New Work“ als Instrument subtiler (Ver)Führung?

Unter Nutzung von Begrifflichkeiten wie „menschliche Führung“ „Potentialentfaltung“, „Führung auf Augenhöhe“ wird bei Mitarbeitenden die Illusion geweckt und vorgetäuscht, dass sie persönlich als Subjekte im Unternehmen „gemeint“ sind und hier in einer Gemeinschaft ihre persönlichen Potentiale und Stärken entfalten dürfen und können, um Sinnerfahrung im Arbeitszusammenhang zu erleben.

Diese Illusion führt in die Desillusionierung und zur Ent-Täuschung, da die damit geweckten Erwartungen in einem Wirtschaftsunternehmen, das dem Unternehmenszweck der Eigentümer folgt, nur (sehr) begrenzt erfüllt werden können.

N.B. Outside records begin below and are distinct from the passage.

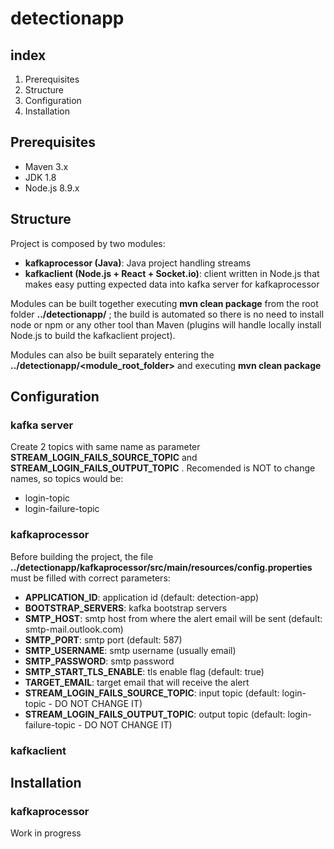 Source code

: detectionapp
============

index
-----
1) Prerequisites
2) Structure
3) Configuration
4) Installation

Prerequisites
-------------
- Maven 3.x
- JDK 1.8
- Node.js 8.9.x

Structure
---------
Project is composed by two modules:
- __kafkaprocessor (Java)__: Java project handling streams
- __kafkaclient (Node.js + React + Socket.io)__: client written in Node.js that makes easy putting expected data into kafka server for kafkaprocessor  
  
Modules can be built together executing __mvn clean package__ from the root folder __../detectionapp/__ ; the build is automated so there is no need to install node or npm or any other tool than Maven (plugins will handle locally install Node.js to build the kafkaclient project).  
  
Modules can also be built separately entering the __../detectionapp/<module_root_folder>__ and executing __mvn clean package__

Configuration
-------------
### kafka server
Create 2 topics with same name as parameter __STREAM_LOGIN_FAILS_SOURCE_TOPIC__ and __STREAM_LOGIN_FAILS_OUTPUT_TOPIC__ . Recomended is NOT to change names, so topics would be:
- login-topic
- login-failure-topic

### kafkaprocessor
Before building the project, the file __../detectionapp/kafkaprocessor/src/main/resources/config.properties__ must be filled with correct parameters:
- __APPLICATION_ID__: application id (default: detection-app)
- __BOOTSTRAP_SERVERS__: kafka bootstrap servers
- __SMTP_HOST__: smtp host from where the alert email will be sent (default: smtp-mail.outlook.com)
- __SMTP_PORT__: smtp port (default: 587)
- __SMTP_USERNAME__: smtp username (usually email)
- __SMTP_PASSWORD__: smtp password
- __SMTP_START_TLS_ENABLE__: tls enable flag (default: true)
- __TARGET_EMAIL__: target email that will receive the alert
- __STREAM_LOGIN_FAILS_SOURCE_TOPIC__: input topic (default: login-topic - DO NOT CHANGE IT)
- __STREAM_LOGIN_FAILS_OUTPUT_TOPIC__: output topic (default: login-failure-topic - DO NOT CHANGE IT)

### kafkaclient

Installation
------------
### kafkaprocessor

Work in progress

Das „Gärtnermodell der Führung“ ermöglicht Unternehmensleitungen eine (den veränderten wirtschaftlichen, technologischen und gesellschaftlichen Gegebenheiten angepasste) optimalere Nutzung, Steuerung und Steigerung von Arbeitspotentialen und Arbeitsleistung der Mitarbeitenden. Die Unternehmensleitung definiert die Bereiche innerhalb der Organisation, in denen eine „kontrollierte“ Autonomie (beachte das Paradox) der Mitarbeitenden praktiziert werden soll und sie schließt dabei zugleich andere Bereiche aus, die weiterhin direktiv geführt werden. Sie wirkt so bereits bei der Einführung neuer Organisations- und Führungskonzepte kanalisierend, reglementierend und determinierend.

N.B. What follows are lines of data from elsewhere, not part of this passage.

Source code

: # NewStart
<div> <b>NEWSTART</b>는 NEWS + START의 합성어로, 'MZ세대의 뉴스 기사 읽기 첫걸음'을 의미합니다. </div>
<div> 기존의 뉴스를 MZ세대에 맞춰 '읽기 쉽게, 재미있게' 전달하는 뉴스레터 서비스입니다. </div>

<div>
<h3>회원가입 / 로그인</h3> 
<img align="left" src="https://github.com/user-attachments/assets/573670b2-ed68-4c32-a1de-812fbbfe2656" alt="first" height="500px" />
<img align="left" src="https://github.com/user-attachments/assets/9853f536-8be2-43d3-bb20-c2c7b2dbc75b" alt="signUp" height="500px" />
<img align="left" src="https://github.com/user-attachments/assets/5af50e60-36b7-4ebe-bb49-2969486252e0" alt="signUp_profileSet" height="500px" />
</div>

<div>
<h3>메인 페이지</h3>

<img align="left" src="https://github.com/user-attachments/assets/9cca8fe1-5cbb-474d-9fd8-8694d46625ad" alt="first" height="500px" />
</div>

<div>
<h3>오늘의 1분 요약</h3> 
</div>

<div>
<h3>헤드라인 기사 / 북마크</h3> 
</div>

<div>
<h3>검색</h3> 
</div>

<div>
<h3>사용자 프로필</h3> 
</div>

Bei den Strategien des „Empowerments“ incl. des Konzepts der „Selbst-Führung“ wird der Anschein erweckt, als sei (direktive hierarchische) Führung abgeschafft. Sie wird jedoch in (Netzwerk)Strukturen, Prozesse sowie in die Selbstorganisation des Teams überführt und damit verlagert. Sollten die damit verbundenen Erwartungen an Steigerung der Kreativität, Innovation und Produktivität nicht erfüllt werden, kann sie jederzeit wieder in ihre direktive Form zurückgeführt werden.

Die ursprüngliche Idee von „New Work“:
„Die Menschen das tun lassen, was sie wirklich, wirklich wollen“.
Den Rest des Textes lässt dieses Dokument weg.